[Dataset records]
^^^^^^^^

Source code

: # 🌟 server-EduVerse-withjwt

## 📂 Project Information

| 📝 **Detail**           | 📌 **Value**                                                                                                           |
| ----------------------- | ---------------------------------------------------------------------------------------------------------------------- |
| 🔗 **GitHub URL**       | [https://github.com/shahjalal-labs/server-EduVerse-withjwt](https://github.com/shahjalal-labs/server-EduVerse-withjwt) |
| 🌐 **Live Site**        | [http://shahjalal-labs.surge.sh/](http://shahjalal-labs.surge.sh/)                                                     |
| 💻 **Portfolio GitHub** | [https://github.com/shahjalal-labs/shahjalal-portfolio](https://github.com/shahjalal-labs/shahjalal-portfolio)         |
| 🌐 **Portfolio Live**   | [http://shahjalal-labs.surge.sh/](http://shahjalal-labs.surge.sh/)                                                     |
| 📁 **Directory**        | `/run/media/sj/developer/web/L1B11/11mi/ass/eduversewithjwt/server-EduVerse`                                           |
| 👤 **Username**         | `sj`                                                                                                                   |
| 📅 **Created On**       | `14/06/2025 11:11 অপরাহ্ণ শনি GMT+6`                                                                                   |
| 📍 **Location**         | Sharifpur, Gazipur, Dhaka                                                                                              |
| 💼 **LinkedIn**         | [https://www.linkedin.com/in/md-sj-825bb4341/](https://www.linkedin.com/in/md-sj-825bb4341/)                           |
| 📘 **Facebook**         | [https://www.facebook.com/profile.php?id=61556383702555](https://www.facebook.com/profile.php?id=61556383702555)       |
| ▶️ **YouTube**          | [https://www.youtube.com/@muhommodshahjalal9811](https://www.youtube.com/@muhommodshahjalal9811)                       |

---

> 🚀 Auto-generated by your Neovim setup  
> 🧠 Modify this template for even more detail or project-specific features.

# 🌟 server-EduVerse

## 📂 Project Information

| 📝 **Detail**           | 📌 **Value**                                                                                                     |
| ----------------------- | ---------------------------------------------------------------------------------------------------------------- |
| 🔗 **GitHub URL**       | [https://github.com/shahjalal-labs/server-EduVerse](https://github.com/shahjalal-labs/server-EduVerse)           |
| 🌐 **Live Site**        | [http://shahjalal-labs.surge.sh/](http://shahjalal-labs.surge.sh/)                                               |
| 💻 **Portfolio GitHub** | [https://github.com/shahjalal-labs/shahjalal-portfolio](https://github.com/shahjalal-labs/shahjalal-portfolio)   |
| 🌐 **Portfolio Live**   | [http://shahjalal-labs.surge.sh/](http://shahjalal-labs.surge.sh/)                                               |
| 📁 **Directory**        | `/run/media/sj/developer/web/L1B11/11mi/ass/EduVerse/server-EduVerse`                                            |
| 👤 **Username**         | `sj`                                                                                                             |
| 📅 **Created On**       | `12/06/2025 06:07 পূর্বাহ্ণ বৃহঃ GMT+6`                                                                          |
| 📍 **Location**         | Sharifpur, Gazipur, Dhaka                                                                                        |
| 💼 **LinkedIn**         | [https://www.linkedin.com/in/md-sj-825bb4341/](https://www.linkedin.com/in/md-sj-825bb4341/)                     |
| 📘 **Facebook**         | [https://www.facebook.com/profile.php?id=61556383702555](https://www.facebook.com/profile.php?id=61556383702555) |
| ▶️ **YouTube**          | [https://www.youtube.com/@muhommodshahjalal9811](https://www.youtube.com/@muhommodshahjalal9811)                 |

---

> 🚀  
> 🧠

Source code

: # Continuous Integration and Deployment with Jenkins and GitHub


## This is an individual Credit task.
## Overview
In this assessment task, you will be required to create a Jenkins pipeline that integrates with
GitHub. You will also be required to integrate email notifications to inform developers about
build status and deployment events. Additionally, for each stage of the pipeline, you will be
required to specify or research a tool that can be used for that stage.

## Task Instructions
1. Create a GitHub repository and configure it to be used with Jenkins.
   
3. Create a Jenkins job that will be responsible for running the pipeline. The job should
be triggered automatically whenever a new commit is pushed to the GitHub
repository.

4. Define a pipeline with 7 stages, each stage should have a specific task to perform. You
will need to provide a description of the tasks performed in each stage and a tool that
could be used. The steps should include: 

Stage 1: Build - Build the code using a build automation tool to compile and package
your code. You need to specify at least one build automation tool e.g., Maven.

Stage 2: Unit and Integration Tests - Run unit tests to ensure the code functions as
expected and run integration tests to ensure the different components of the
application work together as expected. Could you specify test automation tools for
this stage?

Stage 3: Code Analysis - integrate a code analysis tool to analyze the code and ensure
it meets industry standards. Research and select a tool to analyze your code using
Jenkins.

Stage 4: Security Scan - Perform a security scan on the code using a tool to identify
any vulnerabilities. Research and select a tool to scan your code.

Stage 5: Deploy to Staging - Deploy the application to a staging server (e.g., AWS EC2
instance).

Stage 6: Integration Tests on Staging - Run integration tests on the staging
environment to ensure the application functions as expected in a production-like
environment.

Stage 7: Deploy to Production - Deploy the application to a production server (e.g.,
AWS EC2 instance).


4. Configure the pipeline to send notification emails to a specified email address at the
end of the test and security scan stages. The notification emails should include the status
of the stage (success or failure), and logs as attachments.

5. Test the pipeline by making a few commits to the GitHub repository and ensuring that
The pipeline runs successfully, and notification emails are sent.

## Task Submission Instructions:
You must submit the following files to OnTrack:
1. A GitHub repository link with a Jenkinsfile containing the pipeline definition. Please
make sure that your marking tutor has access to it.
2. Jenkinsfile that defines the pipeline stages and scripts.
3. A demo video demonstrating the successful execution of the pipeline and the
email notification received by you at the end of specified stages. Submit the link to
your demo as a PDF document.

^^^^^^^^

» TASK DIRECTIONS
Among the lines above, show every one that contains the string "specific".

» FINISHED EXERCISE
> 🧠 Modify this template for even more detail or project-specific features.
4. Define a pipeline with 7 stages, each stage should have a specific task to perform. You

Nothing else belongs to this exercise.